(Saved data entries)

• • •

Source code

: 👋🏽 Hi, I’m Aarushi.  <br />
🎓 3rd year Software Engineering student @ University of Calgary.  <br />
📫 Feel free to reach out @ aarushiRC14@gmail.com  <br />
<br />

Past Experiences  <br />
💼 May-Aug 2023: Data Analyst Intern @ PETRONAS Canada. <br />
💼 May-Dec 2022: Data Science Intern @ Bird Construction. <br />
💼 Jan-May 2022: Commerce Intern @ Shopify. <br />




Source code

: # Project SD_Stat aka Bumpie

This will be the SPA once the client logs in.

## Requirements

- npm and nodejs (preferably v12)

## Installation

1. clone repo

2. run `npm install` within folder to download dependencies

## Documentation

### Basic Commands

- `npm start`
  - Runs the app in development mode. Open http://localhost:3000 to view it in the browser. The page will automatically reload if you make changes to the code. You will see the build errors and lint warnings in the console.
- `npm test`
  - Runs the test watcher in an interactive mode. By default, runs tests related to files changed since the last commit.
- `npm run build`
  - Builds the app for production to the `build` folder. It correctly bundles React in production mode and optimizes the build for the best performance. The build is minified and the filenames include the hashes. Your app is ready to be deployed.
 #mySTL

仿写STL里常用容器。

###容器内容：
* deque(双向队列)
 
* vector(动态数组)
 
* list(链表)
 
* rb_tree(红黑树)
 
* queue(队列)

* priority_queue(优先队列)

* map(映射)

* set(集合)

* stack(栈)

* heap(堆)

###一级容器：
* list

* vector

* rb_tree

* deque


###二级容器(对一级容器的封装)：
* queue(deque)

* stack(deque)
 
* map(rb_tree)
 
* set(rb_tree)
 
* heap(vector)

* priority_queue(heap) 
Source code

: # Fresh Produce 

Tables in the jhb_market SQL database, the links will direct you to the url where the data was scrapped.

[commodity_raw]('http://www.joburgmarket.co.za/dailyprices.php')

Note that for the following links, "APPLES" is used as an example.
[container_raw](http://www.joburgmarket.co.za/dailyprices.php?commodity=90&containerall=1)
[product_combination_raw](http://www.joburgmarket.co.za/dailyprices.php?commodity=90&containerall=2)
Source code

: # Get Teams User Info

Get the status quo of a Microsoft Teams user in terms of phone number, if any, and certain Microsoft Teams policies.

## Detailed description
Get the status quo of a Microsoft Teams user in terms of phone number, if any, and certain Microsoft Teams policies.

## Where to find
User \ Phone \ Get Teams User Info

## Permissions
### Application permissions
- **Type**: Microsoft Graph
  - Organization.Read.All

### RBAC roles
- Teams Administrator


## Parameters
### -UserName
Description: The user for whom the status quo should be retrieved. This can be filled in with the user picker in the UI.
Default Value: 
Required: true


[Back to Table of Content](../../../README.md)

• • •

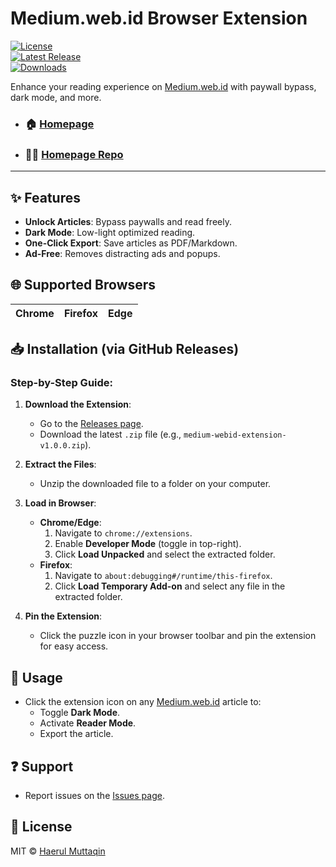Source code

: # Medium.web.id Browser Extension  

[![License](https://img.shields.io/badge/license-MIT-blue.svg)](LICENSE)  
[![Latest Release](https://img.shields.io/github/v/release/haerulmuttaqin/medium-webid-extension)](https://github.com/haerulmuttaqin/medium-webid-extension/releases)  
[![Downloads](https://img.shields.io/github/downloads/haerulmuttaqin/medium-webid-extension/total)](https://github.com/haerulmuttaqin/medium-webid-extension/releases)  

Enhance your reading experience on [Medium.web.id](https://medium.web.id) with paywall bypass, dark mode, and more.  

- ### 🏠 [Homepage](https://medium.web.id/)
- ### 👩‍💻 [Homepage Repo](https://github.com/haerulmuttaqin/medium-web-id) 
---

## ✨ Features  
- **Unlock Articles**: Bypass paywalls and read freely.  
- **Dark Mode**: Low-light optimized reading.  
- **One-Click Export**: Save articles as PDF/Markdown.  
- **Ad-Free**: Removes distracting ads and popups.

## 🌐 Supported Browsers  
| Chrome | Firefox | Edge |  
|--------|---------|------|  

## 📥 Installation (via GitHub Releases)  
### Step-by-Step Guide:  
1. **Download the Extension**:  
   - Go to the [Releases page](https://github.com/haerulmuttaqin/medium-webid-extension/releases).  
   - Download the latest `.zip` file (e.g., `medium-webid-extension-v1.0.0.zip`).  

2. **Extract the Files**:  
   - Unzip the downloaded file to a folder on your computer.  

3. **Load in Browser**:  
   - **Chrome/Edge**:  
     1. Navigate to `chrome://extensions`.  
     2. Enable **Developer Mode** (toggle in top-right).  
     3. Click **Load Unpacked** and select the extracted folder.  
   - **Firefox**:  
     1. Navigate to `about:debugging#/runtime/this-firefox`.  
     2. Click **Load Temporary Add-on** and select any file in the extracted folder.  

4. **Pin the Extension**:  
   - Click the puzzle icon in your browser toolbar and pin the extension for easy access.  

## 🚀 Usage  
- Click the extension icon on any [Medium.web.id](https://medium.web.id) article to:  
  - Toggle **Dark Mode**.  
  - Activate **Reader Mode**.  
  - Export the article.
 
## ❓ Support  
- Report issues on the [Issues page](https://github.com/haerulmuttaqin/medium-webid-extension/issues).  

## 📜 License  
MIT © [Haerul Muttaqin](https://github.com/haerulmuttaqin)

• • •

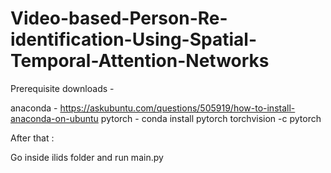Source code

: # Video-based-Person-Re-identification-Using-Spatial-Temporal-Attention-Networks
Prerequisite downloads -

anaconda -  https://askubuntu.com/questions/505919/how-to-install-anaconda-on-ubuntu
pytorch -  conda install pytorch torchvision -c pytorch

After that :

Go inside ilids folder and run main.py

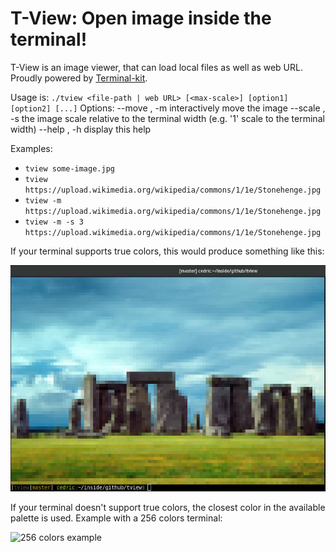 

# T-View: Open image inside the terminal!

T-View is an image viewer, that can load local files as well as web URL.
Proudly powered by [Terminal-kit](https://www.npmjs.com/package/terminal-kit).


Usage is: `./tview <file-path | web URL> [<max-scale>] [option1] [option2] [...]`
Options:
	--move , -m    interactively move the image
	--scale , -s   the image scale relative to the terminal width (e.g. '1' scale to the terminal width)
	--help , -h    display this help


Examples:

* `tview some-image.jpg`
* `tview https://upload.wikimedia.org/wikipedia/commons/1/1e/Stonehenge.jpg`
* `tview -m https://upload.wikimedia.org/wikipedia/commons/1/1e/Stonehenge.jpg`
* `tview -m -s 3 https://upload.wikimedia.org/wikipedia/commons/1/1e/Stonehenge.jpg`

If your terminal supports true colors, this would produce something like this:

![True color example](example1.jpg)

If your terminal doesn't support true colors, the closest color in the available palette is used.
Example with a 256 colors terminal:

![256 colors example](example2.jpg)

• • •

TASK ITEM:
In the data above, retype exactly and only the lines between the one holding "# Get Teams User Info" and the one holding "[Back to Table", inclusive.

YOUR SOLUTION:
: # Get Teams User Info

Get the status quo of a Microsoft Teams user in terms of phone number, if any, and certain Microsoft Teams policies.

## Detailed description
Get the status quo of a Microsoft Teams user in terms of phone number, if any, and certain Microsoft Teams policies.

## Where to find
User \ Phone \ Get Teams User Info

## Permissions
### Application permissions
- **Type**: Microsoft Graph
  - Organization.Read.All

### RBAC roles
- Teams Administrator


## Parameters
### -UserName
Description: The user for whom the status quo should be retrieved. This can be filled in with the user picker in the UI.
Default Value: 
Required: true


[Back to Table of Content](../../../README.md)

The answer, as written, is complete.